Young man, you need to search in more than the limited stores of information here.  There is an entire internet with all of the answers you seek, and self reliance, initiative and sense of mission are keys to any military field career.  Nobody will give you the answers in combat.

Remember there is a draw down of forces in effect, with RIFs (Reductions In Force) throughout the branches...  use common sense and got to the Marine Corps website I'll bet you the answer is there.

eta:  here is the site   http://www.marines.com/being-a-Marine/roles-in-the-corps/career-tool
and ... yes, jobs may get closed when recruitment numbers are hit or there are no openings due to attrition.


----------



## AWP (Jul 26, 2014)

Christian Bale said:


> I'm looking on joining the Marine Corps and want to go in as an infantrymen/riflemen. My question is, does that MOS ever fill up? Can there ever be an MOS that's full? I originally wanted to join the navy and become or at least try to become a SEAL, but considering BUD/s attrition rate is 70 to 80 percent it's not definite and I don't want to be stuck mopping a deck on some ship. I just love SEALs. The Marine Corps have just gotten their foot in on the whole "Spec Ops" scene and they got my attention so I want to give MarSOC a try but if I fail I at least want to be able to fall back on my infantry MOS because Marine Grunts and some bad ass dudes.
> 
> Sorry if this question was asked before. I looked and looked but didn't find any question that was related to this one but if it was asked before, really sorry about that.


 
I'm in a giving mood.

Every MOS fills up. Worried about failing out of BUD/S? Don't go, you don't want it bad enough. You want "definite" in Special Operations? No such thing.

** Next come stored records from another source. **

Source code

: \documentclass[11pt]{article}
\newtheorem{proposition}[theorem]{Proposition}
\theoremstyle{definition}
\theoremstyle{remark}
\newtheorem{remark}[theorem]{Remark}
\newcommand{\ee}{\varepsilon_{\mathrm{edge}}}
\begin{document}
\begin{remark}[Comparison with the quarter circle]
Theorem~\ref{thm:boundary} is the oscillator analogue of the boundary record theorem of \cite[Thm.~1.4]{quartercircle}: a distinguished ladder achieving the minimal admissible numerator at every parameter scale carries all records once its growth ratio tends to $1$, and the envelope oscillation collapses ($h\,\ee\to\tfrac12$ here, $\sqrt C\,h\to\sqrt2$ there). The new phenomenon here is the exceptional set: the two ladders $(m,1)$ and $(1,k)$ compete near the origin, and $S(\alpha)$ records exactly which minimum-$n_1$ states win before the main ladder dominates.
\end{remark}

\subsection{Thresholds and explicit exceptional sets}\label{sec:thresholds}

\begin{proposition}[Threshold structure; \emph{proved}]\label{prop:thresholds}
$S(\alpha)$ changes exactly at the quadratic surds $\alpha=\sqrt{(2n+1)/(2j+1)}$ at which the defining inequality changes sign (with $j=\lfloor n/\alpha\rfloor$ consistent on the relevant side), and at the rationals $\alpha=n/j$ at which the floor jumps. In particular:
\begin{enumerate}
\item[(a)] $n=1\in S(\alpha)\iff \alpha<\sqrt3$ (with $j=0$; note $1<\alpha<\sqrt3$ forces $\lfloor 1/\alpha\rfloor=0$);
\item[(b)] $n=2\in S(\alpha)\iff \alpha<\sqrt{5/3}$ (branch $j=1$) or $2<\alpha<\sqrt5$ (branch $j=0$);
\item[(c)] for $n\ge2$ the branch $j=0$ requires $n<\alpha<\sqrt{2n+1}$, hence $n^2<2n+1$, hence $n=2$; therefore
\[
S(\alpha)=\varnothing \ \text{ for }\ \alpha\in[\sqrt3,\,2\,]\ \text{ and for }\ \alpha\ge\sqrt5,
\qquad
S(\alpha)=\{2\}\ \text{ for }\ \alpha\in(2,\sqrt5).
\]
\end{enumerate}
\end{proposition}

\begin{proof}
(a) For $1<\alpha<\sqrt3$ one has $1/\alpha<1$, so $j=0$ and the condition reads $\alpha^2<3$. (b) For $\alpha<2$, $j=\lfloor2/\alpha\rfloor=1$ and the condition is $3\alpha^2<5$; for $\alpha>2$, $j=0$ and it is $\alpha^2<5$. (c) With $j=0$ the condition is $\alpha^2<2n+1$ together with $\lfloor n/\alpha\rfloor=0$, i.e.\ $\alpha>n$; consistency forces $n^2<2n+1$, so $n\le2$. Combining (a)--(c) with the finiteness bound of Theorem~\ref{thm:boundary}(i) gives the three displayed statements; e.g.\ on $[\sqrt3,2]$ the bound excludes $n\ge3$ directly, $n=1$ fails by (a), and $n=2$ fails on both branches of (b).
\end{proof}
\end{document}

Your fear and perception of "cool" are setting you up for failure. If you can't move past that then every branch needs a good payroll clerk. I'm serious.

I won't "out" the member, but we had a man complete his SOF pipeline in the last week. You know his biggest fear if I recall correctly? This goes back to before he joined....Getting his packet right. The paperwork bothered him. The paperwork. Not failure, not PT, not injuries, not being miserable or a thousand other things....He wanted the packet to be correct so he'd have his shot. See the difference between you two?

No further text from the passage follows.